◆ What you need to do
Give the number of lines in the records below that include "textsuperscript". Reply with that number alone.

◆ Source data

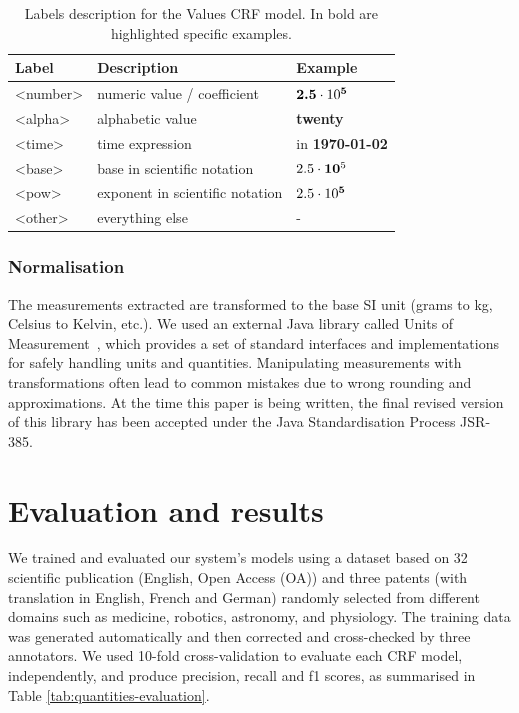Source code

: \documentclass[sigconf]{acmart}
\begin{document}
\begin{table}[ht]
  \caption{Labels description for the Values CRF model. In bold are highlighted specific examples.}
  \label{tab:values-model-labels}
  \begin{tabular}{lll}
    \toprule
    Label & Description & Example\\
    \midrule
    <number> & numeric value / coefficient & $\textbf{2.5}\cdot10\textsuperscript{\textbf{5}}$ \\
    <alpha> & alphabetic value & \textbf{twenty} \\
    <time> & time expression  & in \textbf{1970-01-02}\\
    <base> & base in scientific notation & $2.5\cdot\textbf{10}\textsuperscript{5}$\\
    <pow> & exponent in scientific notation & $2.5\cdot10\textsuperscript{\textbf{5}}$ \\
    <other> & everything else & - \\
  \bottomrule
\end{tabular}
\end{table}

\subsubsection{Normalisation}

The measurements extracted are transformed to the base SI unit (grams to kg, Celsius to Kelvin, etc.). We used an external Java library called Units of Measurement~\cite{units_of_measurement}, which provides a set of standard interfaces and implementations for safely handling units and quantities. Manipulating measurements with transformations often lead to common mistakes due to wrong rounding and approximations. 
At the time this paper is being written, the final revised version of this library has been accepted under the Java Standardisation Process JSR-385.

\section{Evaluation and results}
\label{sec:results}

We trained and evaluated our system's models using a dataset based on 32 scientific publication (English, Open Access (OA)) and three patents (with translation in English, French and German) randomly selected from different domains such as medicine, robotics, astronomy, and physiology. The training data was generated automatically and then corrected and cross-checked by three annotators. We used 10-fold cross-validation to evaluate each CRF model, independently, and produce precision, recall and f1 scores, as summarised in Table \ref{tab:quantities-evaluation}. 
\end{document}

◆ Task output
3